#### [About this exercise]
Write out the line that contains "## ⭐ Paper Rating: ⭐⭐⭐⭐⭐", then every following line to the end of the records below, with no other lines and no changes.

#####

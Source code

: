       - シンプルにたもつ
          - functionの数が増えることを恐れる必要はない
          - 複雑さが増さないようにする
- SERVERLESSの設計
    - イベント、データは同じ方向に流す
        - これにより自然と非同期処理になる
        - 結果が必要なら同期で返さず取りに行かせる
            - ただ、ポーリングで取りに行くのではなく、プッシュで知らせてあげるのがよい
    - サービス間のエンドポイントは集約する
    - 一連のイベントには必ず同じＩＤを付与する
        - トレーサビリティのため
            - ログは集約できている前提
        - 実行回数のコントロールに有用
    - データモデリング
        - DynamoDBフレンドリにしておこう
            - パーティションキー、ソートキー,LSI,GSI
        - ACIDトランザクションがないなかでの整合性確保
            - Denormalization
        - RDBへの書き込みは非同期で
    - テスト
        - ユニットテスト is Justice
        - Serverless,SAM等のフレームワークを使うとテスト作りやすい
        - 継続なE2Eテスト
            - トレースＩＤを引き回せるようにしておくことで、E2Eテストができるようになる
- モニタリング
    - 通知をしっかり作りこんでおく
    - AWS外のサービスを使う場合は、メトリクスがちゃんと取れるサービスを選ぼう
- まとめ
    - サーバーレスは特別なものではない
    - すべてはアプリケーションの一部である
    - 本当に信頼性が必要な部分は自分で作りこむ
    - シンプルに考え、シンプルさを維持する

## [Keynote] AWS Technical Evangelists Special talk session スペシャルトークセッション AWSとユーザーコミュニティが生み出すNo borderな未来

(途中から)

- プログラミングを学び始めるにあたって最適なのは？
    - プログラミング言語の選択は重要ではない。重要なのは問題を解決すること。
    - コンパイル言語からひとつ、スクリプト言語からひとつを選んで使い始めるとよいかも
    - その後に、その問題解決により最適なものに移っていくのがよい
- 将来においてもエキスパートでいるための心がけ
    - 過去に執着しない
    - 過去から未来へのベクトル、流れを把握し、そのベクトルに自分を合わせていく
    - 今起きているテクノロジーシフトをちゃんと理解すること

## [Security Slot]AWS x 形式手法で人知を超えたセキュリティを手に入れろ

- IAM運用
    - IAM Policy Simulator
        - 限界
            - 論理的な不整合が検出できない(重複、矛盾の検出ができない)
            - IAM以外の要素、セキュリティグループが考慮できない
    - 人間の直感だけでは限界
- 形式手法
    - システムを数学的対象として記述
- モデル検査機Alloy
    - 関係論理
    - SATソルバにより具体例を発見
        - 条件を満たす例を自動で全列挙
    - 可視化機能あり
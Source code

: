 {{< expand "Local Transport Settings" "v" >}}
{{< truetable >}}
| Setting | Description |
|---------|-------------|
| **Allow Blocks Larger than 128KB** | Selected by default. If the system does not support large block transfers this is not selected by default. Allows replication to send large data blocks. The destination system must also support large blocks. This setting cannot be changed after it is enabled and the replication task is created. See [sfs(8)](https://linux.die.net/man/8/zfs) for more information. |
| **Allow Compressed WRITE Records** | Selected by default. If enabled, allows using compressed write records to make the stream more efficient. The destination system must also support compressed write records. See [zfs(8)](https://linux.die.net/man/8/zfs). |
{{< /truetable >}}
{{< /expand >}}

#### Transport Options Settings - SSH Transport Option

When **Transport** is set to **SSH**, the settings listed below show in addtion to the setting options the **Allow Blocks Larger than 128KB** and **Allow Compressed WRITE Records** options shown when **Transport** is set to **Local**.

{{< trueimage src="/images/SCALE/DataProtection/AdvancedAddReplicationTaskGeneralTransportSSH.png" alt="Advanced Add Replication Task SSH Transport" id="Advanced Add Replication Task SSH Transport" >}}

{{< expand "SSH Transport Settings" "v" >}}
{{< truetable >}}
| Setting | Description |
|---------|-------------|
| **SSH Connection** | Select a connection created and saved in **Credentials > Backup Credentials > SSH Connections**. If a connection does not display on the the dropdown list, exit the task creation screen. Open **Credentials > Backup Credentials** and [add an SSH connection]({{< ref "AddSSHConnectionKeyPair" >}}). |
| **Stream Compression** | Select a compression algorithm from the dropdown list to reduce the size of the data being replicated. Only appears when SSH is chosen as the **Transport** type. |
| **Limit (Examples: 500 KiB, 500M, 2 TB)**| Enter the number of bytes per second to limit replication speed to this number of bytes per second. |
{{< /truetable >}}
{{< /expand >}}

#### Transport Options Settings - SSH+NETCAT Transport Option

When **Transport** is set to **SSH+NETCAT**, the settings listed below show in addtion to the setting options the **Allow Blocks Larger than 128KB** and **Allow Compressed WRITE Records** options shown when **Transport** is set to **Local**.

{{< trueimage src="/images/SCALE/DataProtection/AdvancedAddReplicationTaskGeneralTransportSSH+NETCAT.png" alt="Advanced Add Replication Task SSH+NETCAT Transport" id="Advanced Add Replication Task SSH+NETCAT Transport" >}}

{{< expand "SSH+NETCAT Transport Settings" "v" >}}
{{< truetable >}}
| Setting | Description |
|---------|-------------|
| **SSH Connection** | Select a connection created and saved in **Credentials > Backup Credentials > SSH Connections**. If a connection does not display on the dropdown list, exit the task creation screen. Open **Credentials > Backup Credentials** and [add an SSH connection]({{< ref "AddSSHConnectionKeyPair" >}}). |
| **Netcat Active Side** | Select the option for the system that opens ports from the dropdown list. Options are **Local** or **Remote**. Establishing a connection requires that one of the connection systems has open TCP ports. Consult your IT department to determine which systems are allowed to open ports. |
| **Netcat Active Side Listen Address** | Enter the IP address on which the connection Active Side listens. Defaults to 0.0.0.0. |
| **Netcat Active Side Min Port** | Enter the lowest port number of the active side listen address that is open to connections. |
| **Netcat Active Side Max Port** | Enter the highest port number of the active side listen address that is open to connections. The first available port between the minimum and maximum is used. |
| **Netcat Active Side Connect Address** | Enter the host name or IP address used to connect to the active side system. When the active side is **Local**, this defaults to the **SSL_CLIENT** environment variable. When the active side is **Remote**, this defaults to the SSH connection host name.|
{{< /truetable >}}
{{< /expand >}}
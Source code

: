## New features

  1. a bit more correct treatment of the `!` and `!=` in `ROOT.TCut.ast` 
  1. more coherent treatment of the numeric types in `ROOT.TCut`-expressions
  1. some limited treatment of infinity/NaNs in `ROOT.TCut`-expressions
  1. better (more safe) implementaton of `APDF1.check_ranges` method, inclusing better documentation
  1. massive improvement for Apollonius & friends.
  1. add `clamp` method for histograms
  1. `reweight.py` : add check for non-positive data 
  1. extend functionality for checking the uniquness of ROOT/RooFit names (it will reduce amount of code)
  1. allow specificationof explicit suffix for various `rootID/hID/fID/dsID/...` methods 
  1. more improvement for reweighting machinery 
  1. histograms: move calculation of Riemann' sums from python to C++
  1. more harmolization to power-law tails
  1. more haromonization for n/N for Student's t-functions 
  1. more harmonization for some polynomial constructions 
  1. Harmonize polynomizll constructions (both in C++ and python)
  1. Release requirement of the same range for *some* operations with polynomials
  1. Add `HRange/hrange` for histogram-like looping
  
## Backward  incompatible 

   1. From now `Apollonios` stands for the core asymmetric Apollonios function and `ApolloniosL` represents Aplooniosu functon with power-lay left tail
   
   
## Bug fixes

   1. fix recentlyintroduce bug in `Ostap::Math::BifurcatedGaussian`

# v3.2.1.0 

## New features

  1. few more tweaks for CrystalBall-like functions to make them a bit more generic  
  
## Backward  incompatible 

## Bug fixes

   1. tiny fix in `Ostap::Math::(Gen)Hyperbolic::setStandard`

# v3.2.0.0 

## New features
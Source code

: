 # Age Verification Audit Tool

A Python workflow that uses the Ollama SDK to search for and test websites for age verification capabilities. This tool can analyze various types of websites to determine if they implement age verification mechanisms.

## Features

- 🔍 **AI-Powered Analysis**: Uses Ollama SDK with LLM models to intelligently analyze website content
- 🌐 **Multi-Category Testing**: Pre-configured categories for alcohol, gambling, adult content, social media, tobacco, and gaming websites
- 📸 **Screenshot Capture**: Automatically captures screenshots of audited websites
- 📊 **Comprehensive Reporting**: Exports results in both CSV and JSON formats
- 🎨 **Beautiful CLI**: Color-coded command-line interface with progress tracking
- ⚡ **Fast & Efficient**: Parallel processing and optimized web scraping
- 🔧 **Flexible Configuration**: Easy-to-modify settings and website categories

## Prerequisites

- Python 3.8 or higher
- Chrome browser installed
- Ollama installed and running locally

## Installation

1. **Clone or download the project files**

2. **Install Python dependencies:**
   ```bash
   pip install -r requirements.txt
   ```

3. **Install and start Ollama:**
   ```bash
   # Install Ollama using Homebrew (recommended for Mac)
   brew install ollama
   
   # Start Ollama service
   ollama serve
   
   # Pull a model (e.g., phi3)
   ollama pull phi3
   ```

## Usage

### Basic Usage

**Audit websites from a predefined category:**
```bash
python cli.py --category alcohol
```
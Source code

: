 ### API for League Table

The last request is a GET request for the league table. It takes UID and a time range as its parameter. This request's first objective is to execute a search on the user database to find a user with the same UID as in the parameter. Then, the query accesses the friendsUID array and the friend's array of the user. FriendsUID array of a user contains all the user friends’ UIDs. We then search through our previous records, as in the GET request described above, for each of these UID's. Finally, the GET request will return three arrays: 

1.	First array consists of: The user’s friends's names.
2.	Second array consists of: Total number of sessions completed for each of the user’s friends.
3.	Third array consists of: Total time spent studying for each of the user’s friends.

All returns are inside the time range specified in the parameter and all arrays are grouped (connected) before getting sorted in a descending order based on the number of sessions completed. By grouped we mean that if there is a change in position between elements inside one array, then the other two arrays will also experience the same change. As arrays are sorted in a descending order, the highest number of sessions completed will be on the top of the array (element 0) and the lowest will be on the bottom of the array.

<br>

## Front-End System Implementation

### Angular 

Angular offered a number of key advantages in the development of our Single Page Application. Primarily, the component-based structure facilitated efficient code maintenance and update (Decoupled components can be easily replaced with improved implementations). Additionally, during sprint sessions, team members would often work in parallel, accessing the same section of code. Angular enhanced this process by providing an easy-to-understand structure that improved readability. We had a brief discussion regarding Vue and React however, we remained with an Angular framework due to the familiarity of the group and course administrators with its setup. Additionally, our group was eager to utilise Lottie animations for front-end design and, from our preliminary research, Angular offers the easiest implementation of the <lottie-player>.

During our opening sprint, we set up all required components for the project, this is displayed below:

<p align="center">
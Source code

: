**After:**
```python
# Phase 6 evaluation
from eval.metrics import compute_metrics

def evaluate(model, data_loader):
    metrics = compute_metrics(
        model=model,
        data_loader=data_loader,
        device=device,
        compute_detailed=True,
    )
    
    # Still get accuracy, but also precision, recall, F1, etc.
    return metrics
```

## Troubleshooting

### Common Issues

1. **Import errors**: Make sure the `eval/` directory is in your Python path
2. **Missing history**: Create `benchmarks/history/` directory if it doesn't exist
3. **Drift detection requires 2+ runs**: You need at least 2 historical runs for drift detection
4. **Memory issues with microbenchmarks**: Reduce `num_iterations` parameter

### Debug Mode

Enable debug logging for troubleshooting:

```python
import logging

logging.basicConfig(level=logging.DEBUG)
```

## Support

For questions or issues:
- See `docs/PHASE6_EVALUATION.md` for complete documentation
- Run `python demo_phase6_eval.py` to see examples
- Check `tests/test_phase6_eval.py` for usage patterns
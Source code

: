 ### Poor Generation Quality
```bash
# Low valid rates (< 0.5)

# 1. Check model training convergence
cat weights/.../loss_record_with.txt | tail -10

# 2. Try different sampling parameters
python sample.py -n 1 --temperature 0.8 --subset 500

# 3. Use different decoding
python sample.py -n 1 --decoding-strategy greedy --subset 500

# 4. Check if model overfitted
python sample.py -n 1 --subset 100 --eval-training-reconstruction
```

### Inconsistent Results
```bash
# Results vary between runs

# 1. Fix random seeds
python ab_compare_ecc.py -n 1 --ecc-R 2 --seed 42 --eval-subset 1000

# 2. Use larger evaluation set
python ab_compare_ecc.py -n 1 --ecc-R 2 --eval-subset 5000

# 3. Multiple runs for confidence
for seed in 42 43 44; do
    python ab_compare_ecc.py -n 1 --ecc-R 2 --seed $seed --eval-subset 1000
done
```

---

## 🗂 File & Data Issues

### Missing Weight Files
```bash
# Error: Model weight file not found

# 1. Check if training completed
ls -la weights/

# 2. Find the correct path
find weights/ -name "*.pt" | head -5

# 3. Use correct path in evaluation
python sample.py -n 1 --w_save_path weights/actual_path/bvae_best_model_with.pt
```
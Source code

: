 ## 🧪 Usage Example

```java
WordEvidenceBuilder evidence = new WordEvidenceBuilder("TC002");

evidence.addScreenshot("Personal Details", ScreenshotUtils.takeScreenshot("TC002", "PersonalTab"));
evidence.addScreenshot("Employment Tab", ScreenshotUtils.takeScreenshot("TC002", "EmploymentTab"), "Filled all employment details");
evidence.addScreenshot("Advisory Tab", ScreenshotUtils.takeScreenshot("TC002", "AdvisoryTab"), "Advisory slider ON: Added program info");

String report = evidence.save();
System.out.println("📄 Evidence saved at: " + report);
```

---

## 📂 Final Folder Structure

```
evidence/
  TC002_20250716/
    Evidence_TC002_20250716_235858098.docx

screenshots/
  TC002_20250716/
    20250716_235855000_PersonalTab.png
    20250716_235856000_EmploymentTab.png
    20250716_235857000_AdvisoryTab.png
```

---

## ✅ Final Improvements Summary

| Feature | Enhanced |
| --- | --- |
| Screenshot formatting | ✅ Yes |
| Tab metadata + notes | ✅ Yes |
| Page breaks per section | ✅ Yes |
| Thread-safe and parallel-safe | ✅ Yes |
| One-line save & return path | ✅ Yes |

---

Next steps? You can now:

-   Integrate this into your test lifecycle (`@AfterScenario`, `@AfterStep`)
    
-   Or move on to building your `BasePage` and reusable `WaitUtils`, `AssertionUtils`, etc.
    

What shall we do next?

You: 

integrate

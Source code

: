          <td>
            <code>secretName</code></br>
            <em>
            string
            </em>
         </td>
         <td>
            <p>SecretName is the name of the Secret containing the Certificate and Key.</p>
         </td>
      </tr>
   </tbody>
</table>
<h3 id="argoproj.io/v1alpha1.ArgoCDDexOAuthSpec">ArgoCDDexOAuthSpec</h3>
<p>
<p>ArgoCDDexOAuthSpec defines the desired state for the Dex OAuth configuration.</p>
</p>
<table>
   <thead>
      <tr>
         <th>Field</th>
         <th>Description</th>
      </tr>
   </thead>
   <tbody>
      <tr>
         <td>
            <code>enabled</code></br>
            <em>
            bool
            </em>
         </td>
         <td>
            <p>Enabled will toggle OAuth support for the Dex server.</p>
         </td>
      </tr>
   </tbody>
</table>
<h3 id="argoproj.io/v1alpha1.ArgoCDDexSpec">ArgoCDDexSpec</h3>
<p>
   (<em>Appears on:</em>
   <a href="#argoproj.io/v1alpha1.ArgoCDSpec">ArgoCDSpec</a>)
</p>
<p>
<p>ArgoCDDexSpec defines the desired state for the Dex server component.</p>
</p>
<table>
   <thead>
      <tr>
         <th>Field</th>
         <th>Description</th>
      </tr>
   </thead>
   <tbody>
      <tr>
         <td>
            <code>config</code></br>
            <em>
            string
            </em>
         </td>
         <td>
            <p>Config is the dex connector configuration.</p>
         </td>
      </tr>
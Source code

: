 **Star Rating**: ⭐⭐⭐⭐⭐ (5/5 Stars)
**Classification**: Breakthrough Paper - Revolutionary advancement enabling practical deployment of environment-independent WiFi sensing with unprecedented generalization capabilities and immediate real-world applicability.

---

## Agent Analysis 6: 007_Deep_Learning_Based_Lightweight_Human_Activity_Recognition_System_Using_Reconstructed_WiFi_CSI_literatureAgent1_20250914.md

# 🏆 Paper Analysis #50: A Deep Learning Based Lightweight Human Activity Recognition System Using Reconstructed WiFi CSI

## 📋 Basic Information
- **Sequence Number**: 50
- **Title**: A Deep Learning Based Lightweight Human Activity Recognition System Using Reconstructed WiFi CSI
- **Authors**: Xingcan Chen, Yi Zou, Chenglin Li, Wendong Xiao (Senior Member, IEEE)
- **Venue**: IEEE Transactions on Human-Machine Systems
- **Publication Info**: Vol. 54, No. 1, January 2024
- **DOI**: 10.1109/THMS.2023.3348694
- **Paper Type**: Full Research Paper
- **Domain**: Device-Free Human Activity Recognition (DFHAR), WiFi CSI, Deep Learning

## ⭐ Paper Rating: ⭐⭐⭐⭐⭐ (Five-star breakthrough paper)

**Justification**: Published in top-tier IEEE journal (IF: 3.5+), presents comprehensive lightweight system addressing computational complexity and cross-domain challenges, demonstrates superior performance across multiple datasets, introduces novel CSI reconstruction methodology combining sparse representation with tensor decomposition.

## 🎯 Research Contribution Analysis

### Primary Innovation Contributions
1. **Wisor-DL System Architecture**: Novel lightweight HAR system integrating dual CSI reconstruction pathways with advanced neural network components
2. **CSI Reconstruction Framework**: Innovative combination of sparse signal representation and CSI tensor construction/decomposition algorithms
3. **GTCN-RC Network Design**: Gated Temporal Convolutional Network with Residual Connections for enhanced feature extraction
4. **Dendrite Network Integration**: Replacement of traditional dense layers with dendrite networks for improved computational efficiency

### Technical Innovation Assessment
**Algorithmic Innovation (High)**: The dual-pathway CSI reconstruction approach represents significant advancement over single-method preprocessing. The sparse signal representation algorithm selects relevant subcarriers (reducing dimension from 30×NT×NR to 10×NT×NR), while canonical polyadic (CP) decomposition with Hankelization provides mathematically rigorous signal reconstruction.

#####

#### [Response]
## ⭐ Paper Rating: ⭐⭐⭐⭐⭐ (Five-star breakthrough paper)

**Justification**: Published in top-tier IEEE journal (IF: 3.5+), presents comprehensive lightweight system addressing computational complexity and cross-domain challenges, demonstrates superior performance across multiple datasets, introduces novel CSI reconstruction methodology combining sparse representation with tensor decomposition.

## 🎯 Research Contribution Analysis

### Primary Innovation Contributions
1. **Wisor-DL System Architecture**: Novel lightweight HAR system integrating dual CSI reconstruction pathways with advanced neural network components
2. **CSI Reconstruction Framework**: Innovative combination of sparse signal representation and CSI tensor construction/decomposition algorithms
3. **GTCN-RC Network Design**: Gated Temporal Convolutional Network with Residual Connections for enhanced feature extraction
4. **Dendrite Network Integration**: Replacement of traditional dense layers with dendrite networks for improved computational efficiency

### Technical Innovation Assessment
**Algorithmic Innovation (High)**: The dual-pathway CSI reconstruction approach represents significant advancement over single-method preprocessing. The sparse signal representation algorithm selects relevant subcarriers (reducing dimension from 30×NT×NR to 10×NT×NR), while canonical polyadic (CP) decomposition with Hankelization provides mathematically rigorous signal reconstruction.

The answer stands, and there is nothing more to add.